Since giving cash is often socially unacceptable, there is another passive approach that works well: find a wishlist, or just ask the recipient what they would like. Just as passive investment in index funds robs the stockpicking game of its daring and mystique, simply consulting a list seems robotic and joyless. But — as Francis Flynn of Stanford and Francesca Gino of Harvard have found — it is rarely perceived that way by recipients. While gift-givers hesitate to fall back on a wish list, recipients prefer items they have indicated that they actually want. They still think of the present purchaser as perfectly thoughtful: after all, someone took the trouble to find out what you wanted.

Step three: give the gift of time and attention. With all the effort you’ve saved ordering gifts from wish lists or simply writing cheques, see friends and enjoy the rituals of Christmas. Fresh from her wishlist research, Prof Gino has been part of a team studying the way family rituals influence our experience of seasonal festivities. Whether the rituals are secular or sacred, they are correlated with liking your family, feeling more satisfied with life and paying closer attention to your experiences. Exactly what causes what is not clear, but the idea that a good Christmas tradition brings people together is a sensible one. Too often, we lack the time because we are spending countless hours running around shops buying things that nobody will ever tell you they hated, already owned or both.

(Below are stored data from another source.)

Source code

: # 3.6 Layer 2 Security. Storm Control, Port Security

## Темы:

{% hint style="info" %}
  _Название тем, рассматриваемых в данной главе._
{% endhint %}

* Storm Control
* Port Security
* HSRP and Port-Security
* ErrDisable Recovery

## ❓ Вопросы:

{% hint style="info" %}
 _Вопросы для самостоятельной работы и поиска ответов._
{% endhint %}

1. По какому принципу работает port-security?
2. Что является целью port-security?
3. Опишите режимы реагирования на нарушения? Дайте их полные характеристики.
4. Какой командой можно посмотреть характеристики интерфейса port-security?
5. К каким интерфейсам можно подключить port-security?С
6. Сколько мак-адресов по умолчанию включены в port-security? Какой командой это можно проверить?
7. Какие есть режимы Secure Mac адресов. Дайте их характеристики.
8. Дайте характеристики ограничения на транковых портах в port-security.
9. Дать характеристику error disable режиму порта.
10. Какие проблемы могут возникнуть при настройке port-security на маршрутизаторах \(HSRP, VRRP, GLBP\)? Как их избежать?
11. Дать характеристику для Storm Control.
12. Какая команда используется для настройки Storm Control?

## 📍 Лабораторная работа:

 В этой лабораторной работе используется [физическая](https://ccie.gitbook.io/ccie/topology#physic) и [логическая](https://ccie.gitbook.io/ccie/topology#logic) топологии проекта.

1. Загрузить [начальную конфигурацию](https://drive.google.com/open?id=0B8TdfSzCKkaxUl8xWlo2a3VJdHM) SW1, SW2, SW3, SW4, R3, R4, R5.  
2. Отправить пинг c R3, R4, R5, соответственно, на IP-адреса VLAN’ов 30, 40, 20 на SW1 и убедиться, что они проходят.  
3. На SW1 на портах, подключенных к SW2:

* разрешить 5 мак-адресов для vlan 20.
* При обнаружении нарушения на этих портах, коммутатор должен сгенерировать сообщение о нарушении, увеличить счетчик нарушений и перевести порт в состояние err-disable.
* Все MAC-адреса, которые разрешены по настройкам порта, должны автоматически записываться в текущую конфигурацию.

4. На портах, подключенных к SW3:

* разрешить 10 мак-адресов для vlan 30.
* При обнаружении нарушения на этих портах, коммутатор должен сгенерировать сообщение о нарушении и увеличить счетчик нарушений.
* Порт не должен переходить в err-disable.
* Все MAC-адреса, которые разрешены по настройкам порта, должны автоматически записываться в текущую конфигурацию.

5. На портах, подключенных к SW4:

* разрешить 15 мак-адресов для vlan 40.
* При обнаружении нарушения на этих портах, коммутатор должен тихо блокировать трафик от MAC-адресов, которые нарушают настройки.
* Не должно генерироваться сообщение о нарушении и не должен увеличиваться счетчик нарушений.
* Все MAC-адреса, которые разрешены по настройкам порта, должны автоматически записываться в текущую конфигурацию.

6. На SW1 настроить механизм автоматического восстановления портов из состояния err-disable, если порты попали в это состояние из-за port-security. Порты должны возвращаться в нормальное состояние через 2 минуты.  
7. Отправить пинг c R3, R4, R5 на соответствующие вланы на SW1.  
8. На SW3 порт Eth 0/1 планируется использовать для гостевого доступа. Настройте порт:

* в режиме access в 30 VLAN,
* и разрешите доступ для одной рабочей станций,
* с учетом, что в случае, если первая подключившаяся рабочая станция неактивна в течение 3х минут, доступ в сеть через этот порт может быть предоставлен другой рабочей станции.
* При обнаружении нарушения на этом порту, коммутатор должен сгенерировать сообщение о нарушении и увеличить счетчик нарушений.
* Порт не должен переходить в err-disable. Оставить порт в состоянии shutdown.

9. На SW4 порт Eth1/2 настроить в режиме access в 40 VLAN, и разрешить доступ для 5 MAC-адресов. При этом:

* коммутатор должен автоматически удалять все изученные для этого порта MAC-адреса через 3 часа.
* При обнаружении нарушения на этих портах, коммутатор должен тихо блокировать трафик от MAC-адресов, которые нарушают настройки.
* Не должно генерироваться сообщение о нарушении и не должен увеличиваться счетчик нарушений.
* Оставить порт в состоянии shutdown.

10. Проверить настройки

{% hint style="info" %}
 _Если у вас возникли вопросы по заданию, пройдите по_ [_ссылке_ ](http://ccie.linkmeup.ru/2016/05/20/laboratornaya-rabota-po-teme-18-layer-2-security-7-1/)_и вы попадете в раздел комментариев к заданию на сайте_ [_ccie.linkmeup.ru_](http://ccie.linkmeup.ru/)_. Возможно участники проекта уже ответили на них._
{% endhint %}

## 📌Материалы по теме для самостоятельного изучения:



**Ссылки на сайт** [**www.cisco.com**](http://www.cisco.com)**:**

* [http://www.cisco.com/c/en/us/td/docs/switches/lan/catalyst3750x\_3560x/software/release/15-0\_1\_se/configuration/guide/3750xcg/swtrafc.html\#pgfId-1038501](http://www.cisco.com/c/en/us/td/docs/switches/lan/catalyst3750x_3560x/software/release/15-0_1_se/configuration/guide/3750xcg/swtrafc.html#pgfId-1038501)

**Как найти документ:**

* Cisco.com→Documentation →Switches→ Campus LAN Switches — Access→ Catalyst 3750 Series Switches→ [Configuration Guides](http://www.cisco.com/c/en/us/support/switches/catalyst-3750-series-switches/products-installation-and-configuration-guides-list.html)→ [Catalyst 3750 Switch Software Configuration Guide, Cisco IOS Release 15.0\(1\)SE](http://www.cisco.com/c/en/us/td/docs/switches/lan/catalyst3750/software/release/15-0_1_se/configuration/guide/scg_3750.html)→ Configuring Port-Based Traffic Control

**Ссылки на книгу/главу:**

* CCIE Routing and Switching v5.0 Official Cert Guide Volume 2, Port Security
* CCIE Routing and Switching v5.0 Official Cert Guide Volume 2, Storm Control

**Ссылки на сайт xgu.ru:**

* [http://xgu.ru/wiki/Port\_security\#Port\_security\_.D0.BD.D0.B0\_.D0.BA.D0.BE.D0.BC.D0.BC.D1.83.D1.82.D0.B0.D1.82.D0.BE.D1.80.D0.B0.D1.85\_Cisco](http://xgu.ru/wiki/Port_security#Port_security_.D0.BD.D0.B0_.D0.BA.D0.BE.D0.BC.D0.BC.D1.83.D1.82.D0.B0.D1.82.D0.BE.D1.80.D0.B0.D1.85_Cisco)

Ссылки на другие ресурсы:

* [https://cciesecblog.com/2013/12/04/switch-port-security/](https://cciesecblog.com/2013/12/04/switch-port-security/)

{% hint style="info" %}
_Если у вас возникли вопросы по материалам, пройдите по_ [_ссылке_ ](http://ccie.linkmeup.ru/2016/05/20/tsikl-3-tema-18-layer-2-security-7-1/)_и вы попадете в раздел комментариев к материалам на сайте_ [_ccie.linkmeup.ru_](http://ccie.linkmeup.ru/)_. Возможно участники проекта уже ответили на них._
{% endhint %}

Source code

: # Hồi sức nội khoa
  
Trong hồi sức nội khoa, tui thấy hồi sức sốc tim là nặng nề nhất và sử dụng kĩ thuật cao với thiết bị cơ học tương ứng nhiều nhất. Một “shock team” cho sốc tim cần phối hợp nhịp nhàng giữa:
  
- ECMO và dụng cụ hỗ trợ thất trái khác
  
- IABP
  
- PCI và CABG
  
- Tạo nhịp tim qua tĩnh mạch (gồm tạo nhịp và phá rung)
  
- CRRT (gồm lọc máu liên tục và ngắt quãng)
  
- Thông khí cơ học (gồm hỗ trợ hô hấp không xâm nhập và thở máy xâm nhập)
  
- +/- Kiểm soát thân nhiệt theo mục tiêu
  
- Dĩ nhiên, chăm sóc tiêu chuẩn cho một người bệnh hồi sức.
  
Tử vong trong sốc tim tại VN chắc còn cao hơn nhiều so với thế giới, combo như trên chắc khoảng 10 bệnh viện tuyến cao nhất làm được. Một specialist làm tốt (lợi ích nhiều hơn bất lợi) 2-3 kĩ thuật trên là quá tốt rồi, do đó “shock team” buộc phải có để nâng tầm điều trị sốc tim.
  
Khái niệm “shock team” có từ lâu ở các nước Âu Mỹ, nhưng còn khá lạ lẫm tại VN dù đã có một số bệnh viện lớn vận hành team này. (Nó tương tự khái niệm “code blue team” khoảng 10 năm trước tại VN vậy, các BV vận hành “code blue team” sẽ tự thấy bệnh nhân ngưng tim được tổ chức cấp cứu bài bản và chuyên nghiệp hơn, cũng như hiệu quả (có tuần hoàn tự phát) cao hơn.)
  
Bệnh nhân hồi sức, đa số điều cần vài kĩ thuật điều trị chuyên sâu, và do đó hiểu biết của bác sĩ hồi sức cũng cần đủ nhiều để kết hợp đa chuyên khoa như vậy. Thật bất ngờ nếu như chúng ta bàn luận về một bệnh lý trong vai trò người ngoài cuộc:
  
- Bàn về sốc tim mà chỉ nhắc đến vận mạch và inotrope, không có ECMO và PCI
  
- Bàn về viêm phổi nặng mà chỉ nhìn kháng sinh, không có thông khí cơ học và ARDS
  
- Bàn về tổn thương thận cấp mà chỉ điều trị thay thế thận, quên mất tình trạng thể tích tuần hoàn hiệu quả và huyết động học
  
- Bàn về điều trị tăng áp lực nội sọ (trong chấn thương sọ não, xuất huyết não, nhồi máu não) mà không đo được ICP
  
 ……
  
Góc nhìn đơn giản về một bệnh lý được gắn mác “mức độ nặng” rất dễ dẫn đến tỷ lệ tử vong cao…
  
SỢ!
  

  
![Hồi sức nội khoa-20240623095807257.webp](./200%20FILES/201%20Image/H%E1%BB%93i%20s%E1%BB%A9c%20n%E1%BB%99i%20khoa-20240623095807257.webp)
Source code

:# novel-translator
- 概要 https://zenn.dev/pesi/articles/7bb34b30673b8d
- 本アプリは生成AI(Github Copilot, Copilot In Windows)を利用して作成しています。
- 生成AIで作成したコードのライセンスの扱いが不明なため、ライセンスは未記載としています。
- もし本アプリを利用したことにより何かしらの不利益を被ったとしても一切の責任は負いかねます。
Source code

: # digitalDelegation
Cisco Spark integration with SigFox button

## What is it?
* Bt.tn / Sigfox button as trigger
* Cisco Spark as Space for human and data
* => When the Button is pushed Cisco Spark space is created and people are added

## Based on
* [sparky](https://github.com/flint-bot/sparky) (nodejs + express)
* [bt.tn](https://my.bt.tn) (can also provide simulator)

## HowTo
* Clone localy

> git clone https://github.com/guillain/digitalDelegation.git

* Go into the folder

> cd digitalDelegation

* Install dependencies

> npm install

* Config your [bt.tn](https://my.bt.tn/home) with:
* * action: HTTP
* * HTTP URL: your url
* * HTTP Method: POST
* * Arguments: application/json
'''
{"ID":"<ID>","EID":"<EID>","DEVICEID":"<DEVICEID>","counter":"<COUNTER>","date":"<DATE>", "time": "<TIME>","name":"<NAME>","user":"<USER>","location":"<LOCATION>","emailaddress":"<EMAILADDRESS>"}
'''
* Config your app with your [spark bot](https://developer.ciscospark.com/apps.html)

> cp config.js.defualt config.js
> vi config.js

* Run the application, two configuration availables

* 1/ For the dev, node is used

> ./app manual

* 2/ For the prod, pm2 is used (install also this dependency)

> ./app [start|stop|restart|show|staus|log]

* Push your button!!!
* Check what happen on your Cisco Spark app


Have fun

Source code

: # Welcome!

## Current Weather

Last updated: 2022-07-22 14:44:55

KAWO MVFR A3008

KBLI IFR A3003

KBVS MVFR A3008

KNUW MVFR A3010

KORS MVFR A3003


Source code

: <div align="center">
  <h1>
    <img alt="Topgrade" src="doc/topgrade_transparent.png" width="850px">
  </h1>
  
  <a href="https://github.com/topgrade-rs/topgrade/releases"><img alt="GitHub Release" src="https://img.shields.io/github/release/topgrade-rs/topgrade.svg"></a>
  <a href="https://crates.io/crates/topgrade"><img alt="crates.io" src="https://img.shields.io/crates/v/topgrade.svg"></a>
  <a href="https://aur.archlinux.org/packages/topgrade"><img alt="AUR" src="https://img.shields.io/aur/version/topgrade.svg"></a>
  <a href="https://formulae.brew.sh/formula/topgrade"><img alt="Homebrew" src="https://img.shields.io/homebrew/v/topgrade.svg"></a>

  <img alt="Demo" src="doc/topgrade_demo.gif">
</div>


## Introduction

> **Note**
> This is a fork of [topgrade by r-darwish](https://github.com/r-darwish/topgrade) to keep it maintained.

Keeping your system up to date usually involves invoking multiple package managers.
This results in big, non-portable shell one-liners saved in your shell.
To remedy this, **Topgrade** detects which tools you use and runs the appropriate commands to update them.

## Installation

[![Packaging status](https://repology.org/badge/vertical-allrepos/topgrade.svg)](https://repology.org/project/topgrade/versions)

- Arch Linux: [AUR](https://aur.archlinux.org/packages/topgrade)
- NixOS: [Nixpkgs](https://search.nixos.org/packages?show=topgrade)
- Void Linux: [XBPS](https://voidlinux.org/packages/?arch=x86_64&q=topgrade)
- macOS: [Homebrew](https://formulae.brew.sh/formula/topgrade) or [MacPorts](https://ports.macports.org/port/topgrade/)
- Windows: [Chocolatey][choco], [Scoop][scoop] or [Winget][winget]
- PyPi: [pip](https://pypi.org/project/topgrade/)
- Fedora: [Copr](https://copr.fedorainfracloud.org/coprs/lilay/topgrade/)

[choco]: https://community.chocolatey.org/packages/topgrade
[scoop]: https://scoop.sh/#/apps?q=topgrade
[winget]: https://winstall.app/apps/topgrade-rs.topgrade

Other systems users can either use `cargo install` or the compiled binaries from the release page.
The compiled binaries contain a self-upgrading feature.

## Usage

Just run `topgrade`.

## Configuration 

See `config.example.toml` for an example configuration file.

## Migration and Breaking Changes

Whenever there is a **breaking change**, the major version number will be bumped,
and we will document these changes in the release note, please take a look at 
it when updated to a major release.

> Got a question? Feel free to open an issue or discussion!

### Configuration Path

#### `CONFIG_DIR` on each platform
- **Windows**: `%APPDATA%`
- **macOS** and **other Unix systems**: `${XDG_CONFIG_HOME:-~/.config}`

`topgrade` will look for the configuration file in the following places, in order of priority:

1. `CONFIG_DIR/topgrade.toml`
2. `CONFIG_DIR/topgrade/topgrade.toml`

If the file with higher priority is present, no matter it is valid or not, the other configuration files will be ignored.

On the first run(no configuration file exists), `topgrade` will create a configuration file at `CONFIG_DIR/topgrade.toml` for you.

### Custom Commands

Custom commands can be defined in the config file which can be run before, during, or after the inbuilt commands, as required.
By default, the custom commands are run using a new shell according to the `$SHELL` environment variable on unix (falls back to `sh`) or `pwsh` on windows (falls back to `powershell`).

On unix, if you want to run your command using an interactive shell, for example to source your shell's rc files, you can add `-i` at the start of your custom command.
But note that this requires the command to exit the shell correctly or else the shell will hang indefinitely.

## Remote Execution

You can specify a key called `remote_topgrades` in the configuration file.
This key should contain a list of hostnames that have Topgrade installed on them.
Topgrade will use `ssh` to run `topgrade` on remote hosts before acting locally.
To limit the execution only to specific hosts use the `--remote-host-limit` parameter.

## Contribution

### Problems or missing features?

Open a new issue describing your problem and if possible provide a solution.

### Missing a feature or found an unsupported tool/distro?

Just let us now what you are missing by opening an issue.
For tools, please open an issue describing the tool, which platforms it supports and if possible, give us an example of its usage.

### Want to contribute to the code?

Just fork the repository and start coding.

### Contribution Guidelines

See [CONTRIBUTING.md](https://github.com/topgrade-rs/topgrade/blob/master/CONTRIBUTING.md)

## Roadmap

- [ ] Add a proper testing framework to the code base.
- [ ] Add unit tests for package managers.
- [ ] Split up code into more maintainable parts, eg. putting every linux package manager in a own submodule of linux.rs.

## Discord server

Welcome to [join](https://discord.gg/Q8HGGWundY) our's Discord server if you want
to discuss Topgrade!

One could do worse than the reformed Ebenezer Scrooge, who, Dickens tells us, “knew how to keep Christmas well, if any man alive possessed the knowledge”. On Christmas morning the only physical gift he gives is a prize turkey, having been assured on good ghostly authority that it is much needed. Other than that, he gives time and money, notably a pay rise for Bob Cratchit.

Money! That’s the Christmas spirit. God bless us, every one!